Task details |
Within the records below, reproduce without change the lines from the line that has "- 2 \mathbf A^\top" through the line that has "(b) As we assume", and only those.

⁂

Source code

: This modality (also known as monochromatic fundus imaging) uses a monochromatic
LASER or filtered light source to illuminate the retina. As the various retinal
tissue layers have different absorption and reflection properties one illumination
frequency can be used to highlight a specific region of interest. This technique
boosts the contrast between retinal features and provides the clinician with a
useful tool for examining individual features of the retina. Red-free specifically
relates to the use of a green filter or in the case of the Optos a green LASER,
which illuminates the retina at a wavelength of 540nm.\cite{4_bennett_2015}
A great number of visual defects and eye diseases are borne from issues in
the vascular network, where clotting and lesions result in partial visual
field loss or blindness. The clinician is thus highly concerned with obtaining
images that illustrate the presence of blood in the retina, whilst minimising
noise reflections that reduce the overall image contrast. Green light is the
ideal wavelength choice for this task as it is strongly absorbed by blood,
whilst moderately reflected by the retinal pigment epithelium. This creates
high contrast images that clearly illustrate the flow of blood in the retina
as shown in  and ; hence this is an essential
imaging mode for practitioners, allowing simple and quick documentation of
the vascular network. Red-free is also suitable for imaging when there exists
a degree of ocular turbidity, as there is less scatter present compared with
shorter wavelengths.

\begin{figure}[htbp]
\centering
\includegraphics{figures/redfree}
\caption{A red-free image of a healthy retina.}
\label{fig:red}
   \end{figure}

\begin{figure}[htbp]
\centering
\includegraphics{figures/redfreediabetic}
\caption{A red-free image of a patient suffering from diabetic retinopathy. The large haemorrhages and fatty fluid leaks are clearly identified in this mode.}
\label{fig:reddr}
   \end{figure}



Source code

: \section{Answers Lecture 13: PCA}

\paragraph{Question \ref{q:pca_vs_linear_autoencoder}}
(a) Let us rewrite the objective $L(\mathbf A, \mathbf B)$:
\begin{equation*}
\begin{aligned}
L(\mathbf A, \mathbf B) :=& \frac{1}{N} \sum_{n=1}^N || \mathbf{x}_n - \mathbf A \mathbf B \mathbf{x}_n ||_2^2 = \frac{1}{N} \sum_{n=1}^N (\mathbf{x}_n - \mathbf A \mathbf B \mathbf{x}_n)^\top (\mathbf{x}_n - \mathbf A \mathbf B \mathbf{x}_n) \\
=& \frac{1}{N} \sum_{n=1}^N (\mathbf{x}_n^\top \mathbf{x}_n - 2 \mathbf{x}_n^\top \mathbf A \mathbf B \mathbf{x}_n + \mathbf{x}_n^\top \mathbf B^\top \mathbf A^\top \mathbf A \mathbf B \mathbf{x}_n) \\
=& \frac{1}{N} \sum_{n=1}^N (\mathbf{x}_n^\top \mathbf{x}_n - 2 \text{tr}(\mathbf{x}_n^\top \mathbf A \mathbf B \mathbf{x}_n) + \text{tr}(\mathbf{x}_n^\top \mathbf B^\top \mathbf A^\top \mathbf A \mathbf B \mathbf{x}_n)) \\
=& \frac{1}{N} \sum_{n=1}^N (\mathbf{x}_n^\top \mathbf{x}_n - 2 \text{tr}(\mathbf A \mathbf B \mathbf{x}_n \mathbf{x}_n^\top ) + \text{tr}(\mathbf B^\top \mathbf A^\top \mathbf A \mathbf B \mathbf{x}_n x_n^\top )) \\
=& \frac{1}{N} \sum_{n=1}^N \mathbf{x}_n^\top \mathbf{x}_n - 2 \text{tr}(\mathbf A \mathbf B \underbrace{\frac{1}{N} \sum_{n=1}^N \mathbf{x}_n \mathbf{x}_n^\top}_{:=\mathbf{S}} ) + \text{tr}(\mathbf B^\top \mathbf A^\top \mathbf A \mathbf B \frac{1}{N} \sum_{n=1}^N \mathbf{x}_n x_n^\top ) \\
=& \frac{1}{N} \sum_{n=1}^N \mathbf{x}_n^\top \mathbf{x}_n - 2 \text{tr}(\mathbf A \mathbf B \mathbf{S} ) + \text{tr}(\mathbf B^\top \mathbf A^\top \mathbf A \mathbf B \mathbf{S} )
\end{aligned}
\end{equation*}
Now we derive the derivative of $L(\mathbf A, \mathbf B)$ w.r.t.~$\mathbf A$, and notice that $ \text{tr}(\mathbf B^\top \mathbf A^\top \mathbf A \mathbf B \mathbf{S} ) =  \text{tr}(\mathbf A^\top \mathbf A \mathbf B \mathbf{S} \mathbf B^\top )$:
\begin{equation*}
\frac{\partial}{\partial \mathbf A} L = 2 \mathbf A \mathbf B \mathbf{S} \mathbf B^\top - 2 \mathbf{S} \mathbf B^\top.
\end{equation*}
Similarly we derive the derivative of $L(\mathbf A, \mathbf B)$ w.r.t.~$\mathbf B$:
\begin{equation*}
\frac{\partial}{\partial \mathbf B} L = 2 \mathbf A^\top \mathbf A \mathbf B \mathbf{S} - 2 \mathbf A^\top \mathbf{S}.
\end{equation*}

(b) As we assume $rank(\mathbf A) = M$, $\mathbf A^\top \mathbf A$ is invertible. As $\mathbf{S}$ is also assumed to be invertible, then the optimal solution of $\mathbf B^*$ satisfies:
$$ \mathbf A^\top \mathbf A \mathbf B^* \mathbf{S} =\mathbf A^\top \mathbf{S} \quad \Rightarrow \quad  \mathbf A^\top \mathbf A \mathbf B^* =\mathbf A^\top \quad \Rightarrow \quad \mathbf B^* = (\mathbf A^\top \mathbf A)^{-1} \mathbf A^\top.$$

⁂

Response for this exercise |
\frac{\partial}{\partial \mathbf B} L = 2 \mathbf A^\top \mathbf A \mathbf B \mathbf{S} - 2 \mathbf A^\top \mathbf{S}.
\end{equation*}

(b) As we assume $rank(\mathbf A) = M$, $\mathbf A^\top \mathbf A$ is invertible. As $\mathbf{S}$ is also assumed to be invertible, then the optimal solution of $\mathbf B^*$ satisfies:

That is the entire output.